- Records supplied
☆ ☆ ☆

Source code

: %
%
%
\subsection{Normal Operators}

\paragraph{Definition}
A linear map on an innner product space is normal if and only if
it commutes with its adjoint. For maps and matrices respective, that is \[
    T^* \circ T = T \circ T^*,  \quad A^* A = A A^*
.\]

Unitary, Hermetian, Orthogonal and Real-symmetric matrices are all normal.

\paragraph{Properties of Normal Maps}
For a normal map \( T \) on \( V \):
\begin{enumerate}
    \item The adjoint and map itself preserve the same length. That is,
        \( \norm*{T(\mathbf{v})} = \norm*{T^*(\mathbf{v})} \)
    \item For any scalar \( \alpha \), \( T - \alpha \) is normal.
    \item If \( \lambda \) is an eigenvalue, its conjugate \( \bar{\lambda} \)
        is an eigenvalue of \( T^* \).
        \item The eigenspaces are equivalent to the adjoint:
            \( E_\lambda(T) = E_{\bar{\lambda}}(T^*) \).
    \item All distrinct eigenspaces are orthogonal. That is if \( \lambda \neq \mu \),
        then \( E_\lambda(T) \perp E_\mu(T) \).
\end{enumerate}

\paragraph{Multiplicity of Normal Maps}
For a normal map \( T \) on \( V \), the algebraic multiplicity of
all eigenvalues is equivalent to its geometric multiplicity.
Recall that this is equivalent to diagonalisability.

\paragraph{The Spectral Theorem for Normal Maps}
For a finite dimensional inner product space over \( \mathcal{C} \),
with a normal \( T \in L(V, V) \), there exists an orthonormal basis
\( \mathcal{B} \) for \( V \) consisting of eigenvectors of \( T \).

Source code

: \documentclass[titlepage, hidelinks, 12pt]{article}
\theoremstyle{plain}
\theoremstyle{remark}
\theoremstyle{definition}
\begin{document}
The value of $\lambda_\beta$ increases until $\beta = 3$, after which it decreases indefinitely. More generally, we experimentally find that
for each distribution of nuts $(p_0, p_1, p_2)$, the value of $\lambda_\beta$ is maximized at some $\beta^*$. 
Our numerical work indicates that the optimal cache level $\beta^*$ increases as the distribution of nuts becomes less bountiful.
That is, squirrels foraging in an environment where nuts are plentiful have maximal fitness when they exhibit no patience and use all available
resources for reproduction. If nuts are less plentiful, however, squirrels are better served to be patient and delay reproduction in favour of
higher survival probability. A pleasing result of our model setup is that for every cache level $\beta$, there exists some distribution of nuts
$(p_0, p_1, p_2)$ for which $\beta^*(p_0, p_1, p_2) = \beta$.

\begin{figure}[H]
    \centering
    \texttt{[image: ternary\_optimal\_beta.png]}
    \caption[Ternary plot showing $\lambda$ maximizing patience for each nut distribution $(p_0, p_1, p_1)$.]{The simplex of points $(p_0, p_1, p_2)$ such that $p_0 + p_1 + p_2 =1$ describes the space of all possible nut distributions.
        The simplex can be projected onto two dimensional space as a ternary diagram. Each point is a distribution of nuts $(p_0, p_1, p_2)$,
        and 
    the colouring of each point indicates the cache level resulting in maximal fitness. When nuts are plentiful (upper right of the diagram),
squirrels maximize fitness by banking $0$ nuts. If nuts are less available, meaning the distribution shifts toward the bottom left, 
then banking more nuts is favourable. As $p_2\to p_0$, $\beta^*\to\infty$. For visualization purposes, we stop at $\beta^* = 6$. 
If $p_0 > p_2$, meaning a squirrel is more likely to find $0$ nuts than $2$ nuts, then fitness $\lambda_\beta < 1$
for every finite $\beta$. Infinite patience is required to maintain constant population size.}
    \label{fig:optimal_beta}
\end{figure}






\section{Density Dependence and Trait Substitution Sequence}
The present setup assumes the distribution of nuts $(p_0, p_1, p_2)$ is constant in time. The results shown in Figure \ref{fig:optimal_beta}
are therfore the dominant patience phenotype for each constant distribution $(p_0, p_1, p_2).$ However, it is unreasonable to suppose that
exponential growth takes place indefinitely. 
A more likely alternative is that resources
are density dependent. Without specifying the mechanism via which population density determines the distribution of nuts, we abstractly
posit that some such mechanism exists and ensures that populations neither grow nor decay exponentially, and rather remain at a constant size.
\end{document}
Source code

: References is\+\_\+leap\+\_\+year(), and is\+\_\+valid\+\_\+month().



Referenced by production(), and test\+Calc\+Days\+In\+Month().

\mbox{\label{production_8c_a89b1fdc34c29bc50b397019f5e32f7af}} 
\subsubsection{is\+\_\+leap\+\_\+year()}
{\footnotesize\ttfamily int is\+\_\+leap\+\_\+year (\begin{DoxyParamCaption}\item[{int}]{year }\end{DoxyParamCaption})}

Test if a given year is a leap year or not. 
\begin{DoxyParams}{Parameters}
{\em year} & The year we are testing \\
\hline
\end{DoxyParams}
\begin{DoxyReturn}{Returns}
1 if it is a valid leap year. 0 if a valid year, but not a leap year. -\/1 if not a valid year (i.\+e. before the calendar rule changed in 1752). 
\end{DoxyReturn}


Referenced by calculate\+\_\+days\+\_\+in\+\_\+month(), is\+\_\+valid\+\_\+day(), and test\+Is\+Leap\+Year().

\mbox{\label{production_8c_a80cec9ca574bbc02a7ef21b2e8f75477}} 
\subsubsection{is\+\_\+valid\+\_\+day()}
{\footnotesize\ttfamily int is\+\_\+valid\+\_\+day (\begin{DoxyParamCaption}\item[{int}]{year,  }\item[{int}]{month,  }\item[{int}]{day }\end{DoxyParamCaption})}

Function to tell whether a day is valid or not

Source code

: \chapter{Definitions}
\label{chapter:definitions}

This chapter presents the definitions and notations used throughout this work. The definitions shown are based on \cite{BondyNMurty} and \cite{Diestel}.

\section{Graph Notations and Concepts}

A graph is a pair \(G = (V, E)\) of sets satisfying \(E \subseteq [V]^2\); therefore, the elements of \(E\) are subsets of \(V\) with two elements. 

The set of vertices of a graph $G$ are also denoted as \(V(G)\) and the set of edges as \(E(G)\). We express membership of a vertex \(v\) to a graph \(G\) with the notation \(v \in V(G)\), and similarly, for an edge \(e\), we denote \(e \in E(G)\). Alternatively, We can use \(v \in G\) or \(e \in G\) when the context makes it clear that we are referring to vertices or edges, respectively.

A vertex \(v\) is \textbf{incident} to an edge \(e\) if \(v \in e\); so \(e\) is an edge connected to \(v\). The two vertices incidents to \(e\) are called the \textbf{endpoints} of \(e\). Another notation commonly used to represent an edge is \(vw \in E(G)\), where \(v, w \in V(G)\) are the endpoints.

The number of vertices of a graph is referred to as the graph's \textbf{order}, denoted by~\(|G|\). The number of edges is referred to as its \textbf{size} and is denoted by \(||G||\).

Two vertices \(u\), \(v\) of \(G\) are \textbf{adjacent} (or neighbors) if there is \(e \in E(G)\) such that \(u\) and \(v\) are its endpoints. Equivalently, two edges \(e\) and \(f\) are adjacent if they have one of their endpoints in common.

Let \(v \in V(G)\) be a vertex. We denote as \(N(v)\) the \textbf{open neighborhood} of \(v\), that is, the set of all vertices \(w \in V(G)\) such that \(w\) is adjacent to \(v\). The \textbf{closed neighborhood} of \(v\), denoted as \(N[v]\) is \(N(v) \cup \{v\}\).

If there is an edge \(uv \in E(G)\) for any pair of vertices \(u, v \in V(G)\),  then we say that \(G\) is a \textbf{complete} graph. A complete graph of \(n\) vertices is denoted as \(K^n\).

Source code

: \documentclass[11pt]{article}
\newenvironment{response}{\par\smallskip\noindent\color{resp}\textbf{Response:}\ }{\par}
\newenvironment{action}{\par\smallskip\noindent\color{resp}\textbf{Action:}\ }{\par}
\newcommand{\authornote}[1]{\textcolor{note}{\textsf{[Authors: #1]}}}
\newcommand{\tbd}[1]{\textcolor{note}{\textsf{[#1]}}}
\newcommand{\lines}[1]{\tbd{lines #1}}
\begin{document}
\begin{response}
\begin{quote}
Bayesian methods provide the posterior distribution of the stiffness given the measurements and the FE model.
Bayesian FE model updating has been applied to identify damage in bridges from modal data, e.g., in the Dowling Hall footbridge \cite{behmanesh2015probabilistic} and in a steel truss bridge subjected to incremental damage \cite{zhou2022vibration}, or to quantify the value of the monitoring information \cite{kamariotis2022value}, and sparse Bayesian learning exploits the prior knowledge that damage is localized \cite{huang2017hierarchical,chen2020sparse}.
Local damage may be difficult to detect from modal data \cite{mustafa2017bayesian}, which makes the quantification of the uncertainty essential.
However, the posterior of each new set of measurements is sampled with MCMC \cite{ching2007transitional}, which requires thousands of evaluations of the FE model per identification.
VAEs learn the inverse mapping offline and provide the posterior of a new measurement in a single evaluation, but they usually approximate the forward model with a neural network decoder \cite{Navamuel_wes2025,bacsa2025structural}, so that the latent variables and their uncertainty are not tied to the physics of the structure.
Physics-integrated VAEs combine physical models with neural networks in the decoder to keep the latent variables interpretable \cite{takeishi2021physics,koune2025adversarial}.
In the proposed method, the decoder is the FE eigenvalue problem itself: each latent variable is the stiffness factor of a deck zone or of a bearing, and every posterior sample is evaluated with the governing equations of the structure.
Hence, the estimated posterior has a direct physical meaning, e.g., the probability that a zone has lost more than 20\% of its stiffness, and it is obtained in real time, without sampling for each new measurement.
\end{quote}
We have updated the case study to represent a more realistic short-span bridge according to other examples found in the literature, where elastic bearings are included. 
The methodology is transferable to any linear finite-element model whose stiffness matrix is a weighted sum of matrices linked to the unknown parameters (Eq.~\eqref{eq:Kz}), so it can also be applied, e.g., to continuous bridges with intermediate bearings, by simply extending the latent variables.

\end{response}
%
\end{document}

☆ ☆ ☆

- Work to be completed
Beginning at the line with "If there is an" and ending at the line with "Bayesian methods provide", reproduce each line of the data above exactly, and add no other lines.

- Exercise output
If there is an edge \(uv \in E(G)\) for any pair of vertices \(u, v \in V(G)\),  then we say that \(G\) is a \textbf{complete} graph. A complete graph of \(n\) vertices is denoted as \(K^n\).

Source code

: \documentclass[11pt]{article}
\newenvironment{response}{\par\smallskip\noindent\color{resp}\textbf{Response:}\ }{\par}
\newenvironment{action}{\par\smallskip\noindent\color{resp}\textbf{Action:}\ }{\par}
\newcommand{\authornote}[1]{\textcolor{note}{\textsf{[Authors: #1]}}}
\newcommand{\tbd}[1]{\textcolor{note}{\textsf{[#1]}}}
\newcommand{\lines}[1]{\tbd{lines #1}}
\begin{document}
\begin{response}
\begin{quote}
Bayesian methods provide the posterior distribution of the stiffness given the measurements and the FE model.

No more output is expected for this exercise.